“Instead, evaluate what you are doing, why you are doing it, and where accomplishing it will take you. If you don’t have a good answer, then stop.” (from The Daily Stoic:366 Meditations on Wisdom, Perseverance, and the Art of Living, Ryan Holiday and Stephen Hanselman)
How do you convince yourself and others that you live in hope? How do you communicate the intensity of your emotions leading you to a future rooted in hope?
As a person of faith, I am guided by these words from Philippians 3:8-9. “Finally beloved, whatever is true, whatever is honorable, whatever is just, whatever is pure, whatever is pleasing, whatever is commendable, if there is anything worthy of praise, think about these things. Keep on doing these things that you have learned and received and heard and seen in me, and the God of peace will be with you.”
My language of hope begins and ends in attending to the “suffering” of others. My language of hope is based on a deeply held belief that in the end peace will reign and all suffering will end. That’s one of my core beliefs.
My language of hope also takes its meaning from the quote at the beginning of this post. If I don’t have a good reason for what I am doing, why I am doing it, and where accomplishing my task will lead me, it’s time to stop and put my actions into a more discernible perspective.
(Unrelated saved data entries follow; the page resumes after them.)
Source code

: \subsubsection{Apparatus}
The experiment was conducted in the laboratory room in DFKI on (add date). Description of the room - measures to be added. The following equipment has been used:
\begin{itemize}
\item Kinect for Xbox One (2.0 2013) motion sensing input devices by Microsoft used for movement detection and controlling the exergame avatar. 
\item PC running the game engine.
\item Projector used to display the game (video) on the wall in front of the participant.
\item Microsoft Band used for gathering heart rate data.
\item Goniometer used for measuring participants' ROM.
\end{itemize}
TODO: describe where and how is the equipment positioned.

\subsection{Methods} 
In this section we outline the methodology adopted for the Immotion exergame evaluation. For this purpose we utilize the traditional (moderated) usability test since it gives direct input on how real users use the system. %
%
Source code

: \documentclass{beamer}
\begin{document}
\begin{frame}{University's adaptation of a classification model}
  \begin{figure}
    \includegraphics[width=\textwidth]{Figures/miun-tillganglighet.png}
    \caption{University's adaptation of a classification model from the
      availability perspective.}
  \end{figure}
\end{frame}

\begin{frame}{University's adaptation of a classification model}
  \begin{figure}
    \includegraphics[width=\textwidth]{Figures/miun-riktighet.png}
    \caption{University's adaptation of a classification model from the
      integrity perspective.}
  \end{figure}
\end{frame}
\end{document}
Up until I was about 37 years old, most of my actions, decisions, and goals were about getting what I wanted. But on January 28, 1986 two tragedies occurred that changed my focus forever. That was the day the Challenger Space Shuttle blew up. Most of the world watched the horror live on TV.
This was the first time a school teacher had been a member of the NASA crew. I watched eagerly, as did many other educators and students, to cheer on, dream on, Christa McAuliffe’s presence on board the shuttle.
I could only imagine what heartache her students and fellow faculty members must have experienced, watching in real time, the horror of her death. How did they speak of hope that day?
Later that evening I answered a phone call from one of my administrative colleagues at the school where I was employed. I thought she was calling to talk about the Challenger disaster and how we administrators would handle the situation the next day at school. But her call brought me even more bad news. I could tell it was something profound she was about to tell me.
The head of the school where we worked had been in a car accident, returning from a basketball game some 40 miles from school. A drunk driver swerved into his car, instantly killing him while severely injuring several other passengers in the car.
The head of our independent school was a “bigger than life” presence. His sudden death, on top of the Challenger disaster, was too much grief for me to bear. Yet within several hours, there I was addressing the school, making plans for a funeral and considering how to deal with the faulty and students at the school.
In the midst of this, the chairman of the school board arrived in my office to report that the school board had selected me to be the interim head of school, to get us through the crisis. That next morning, after it was announced that I would be presiding over the school at least for the near term future, many of the other senior faculty and administration let it be known they believed I was not the correct choice. Quite frankly I had my own doubts with the board’s choice.
As I walked alone around the campus, it dawned on me that people were expecting me to be an adult. They were correct that I wasn’t the right person for the job, but the job was mine – I could not escape. That day I left childish ways behind and began to act as an adult, or at least what I thought an adult should do.
Most of the adults I knew at the school had some sense of joy and hope in their hearts, even as we all tried to make sense of the Challenger disaster and the senseless loss of a beloved head of school. My language, my words, all had to change. I thought of the scripture I mentioned in this post. I also realized that no action, no words, no gestures could be made or uttered unless I was sure they led folks towards hope. There could be no imprecise words.
The language of hope can be expressed in many ways. I used the tools found in this post to help me find new words. I ask you to consider what words you will use to convey hope, to convey a future rooted in hope, when you are called upon to be the adult, putting others’ needs before your own.
And may you know peace in your heart when you finish your tasks.